> ASSIGNED TASK: Among the lines of this material, find those holding the word "data" and report how many there are, with nothing added.

· · · ·

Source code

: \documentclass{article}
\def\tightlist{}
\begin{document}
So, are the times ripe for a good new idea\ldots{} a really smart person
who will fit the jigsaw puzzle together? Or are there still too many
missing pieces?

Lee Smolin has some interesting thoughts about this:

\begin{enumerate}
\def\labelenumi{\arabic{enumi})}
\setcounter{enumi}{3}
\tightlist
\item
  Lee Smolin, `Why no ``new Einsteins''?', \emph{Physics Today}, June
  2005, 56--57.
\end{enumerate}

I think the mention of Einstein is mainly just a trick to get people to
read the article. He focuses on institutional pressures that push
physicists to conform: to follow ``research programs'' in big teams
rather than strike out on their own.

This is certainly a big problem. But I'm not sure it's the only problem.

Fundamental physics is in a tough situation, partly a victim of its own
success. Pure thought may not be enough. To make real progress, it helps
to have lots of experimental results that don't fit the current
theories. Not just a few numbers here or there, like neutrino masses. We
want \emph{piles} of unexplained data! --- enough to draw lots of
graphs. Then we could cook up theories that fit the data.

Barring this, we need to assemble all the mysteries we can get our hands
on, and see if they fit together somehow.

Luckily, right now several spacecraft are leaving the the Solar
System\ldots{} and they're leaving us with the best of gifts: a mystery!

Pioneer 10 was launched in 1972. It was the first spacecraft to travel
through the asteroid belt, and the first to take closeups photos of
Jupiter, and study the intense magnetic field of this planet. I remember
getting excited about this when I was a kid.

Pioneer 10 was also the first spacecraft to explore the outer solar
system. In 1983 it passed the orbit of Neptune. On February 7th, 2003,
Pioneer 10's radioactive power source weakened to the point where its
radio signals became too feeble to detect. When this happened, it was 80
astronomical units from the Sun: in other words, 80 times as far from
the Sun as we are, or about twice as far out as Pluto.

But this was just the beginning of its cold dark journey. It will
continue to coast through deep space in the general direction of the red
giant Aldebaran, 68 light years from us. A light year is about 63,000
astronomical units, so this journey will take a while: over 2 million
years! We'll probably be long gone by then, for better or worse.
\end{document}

· · · ·

> RESULT: 2